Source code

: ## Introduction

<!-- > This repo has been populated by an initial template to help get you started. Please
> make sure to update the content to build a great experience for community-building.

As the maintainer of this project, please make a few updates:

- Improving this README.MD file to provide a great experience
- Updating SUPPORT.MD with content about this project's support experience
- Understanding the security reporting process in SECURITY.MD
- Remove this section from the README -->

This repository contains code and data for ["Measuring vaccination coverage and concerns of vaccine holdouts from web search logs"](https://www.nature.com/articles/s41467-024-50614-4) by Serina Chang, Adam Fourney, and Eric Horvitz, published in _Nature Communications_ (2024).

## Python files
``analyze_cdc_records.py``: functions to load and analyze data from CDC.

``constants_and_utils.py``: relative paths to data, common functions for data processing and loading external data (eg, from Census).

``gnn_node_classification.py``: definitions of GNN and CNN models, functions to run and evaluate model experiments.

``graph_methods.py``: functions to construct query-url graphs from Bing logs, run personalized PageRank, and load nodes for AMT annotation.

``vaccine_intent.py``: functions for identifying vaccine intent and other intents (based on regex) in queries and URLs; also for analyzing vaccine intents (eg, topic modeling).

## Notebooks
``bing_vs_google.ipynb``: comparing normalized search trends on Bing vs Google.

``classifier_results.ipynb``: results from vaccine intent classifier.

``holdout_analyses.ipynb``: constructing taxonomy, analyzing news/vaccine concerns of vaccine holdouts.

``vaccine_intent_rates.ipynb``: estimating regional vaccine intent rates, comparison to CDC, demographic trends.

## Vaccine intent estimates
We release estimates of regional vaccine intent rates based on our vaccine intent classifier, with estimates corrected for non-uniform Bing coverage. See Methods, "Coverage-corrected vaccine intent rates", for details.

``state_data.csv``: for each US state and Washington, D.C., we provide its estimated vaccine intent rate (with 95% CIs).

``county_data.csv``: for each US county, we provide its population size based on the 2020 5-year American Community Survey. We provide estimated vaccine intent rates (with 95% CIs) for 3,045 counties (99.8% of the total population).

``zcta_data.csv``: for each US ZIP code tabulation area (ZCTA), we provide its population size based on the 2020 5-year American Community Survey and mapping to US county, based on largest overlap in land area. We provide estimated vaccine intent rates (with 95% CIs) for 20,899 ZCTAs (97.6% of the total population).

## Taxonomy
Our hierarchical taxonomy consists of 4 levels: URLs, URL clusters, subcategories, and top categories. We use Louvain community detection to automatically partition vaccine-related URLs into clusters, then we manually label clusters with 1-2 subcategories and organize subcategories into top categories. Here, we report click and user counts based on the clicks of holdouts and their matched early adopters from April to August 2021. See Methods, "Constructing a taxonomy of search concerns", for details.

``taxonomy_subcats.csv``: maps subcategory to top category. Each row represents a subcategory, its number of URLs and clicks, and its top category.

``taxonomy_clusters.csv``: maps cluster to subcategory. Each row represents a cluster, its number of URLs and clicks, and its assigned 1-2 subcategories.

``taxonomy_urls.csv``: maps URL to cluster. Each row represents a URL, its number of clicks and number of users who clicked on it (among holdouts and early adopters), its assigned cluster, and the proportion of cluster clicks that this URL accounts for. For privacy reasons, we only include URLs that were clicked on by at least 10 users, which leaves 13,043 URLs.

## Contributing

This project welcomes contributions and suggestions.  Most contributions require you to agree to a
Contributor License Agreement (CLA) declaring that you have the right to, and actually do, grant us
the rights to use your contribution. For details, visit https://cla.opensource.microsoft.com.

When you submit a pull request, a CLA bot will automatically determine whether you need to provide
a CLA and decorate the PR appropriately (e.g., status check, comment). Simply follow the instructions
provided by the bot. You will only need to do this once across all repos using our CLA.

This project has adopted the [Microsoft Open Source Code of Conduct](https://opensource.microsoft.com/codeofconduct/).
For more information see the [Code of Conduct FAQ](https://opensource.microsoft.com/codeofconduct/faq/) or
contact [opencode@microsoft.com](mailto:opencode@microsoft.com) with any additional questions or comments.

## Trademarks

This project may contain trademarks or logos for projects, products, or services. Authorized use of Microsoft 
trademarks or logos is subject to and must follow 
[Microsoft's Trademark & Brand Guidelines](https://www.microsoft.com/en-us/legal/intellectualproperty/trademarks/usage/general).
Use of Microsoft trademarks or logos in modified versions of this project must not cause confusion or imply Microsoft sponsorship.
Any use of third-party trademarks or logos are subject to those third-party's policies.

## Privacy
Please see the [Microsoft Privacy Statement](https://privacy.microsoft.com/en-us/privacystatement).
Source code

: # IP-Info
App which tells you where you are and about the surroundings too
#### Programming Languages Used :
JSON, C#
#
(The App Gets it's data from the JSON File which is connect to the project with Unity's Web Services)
* * * * * * *
# Instructions to follow:
State how many lines in the data include the string "need". Nothing else belongs in the reply.

# Written response:
2